L'organisation des Jeux Olympiques d'été comme celle d'une phase finale de Coupe du Monde de Football est un objet hybride : à la fois arme diplomatique et business majeure de la compétitivité contemporaine d'un pays et fête identitaire, sociétale et politique interne sans peu d'équivalent.

Avec les Jeux Olympiques d'hiver de Sochi, la cible, pour la Russie, était d'abord intérieure, identitaire et politique : celle du grand retour de la Nation Russie à qui son leader Vladimir Poutine proposait à la fois une démonstration de force, de sa force propre en tant que peuple et aussi une offre de réconciliation entre deux histoires, presque de deux pays.
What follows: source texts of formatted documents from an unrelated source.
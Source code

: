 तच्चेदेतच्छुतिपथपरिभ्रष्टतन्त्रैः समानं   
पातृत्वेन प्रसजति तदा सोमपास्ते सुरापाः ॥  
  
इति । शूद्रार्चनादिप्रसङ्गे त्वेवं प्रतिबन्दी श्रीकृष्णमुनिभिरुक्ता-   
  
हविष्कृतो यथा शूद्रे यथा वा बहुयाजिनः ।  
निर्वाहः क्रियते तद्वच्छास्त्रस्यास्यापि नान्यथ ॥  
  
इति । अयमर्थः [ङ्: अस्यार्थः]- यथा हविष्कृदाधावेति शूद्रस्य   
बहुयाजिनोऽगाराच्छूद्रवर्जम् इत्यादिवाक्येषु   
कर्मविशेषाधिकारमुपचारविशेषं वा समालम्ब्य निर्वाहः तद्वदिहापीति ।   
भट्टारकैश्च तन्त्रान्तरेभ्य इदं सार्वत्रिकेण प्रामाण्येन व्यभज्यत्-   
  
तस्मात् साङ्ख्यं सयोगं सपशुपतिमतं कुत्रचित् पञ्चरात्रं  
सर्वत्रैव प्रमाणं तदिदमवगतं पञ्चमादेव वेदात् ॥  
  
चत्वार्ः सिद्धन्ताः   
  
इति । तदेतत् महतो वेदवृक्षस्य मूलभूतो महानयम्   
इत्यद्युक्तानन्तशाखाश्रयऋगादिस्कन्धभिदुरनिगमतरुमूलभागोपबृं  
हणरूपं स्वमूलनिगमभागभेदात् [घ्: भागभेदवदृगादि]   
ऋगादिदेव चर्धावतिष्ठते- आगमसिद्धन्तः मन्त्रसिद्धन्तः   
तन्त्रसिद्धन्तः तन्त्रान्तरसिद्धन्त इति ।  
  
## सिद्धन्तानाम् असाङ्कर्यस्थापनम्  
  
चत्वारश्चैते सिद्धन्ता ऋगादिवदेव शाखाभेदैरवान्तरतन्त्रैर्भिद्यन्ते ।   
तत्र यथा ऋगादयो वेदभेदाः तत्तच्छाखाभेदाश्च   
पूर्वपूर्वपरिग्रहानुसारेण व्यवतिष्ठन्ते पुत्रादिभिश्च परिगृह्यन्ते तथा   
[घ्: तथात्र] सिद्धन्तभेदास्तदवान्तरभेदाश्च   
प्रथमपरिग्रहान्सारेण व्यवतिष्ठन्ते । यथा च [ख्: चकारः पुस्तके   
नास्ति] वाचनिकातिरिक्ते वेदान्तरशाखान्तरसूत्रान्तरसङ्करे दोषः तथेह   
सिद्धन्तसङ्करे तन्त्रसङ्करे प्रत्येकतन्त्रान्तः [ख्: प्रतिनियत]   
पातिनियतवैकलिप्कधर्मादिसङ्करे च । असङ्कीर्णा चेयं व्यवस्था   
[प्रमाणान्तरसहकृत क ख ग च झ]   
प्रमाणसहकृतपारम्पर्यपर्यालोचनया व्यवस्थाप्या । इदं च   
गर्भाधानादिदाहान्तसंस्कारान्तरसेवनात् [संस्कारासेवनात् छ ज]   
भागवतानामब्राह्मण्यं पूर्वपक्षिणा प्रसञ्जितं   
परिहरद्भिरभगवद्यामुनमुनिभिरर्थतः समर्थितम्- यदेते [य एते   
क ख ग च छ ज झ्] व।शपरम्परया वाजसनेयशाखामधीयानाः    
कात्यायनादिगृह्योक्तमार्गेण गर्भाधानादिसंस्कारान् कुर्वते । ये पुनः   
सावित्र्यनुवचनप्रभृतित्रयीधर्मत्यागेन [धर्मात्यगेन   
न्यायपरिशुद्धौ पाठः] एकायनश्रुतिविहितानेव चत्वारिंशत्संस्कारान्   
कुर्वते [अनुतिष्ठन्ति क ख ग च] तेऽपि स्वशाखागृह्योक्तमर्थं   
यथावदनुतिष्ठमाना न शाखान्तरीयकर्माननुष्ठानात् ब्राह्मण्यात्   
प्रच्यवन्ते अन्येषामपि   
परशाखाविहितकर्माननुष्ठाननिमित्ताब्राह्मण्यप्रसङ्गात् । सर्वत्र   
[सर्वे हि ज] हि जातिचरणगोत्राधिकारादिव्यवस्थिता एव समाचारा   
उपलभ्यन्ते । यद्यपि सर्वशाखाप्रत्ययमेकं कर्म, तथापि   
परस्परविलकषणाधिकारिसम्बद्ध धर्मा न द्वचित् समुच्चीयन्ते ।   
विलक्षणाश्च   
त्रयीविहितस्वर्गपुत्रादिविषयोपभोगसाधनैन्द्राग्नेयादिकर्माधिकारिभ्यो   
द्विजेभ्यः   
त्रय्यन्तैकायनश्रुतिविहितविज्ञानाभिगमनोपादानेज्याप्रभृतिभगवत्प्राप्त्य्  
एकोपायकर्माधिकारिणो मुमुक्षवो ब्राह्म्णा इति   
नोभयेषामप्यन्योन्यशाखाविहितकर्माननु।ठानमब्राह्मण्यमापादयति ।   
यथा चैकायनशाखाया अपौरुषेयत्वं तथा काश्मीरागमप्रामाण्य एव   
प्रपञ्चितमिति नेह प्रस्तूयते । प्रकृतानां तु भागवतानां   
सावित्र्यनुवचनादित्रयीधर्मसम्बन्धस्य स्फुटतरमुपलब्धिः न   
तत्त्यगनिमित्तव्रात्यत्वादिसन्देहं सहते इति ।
Pour le Brésil s'il s'agissait de porter au reste du Monde un message de puissance, de maturité et d'excellence. L'enchainement très, trop ambitieux Coupe du Monde et JO devait être "UN" marqueur de l'entrée définitive du Brésil au premier plan du concert des Nations, au cœur de l'agenda du Monde.

La crise économique rattrape les JO de Rio

Cette déclaration d'émergence équilibrée n'était déjà pas vraiment partagée par des Brésiliens qui portent aujourd'hui un message pour le moins beaucoup plus mesuré : dans un sondage réalisé pour le compte d'Estadão le 27 juillet dernier, ils estiment à 60% que les JO apporteront plus de préjudices que de bénéfices à leur pays.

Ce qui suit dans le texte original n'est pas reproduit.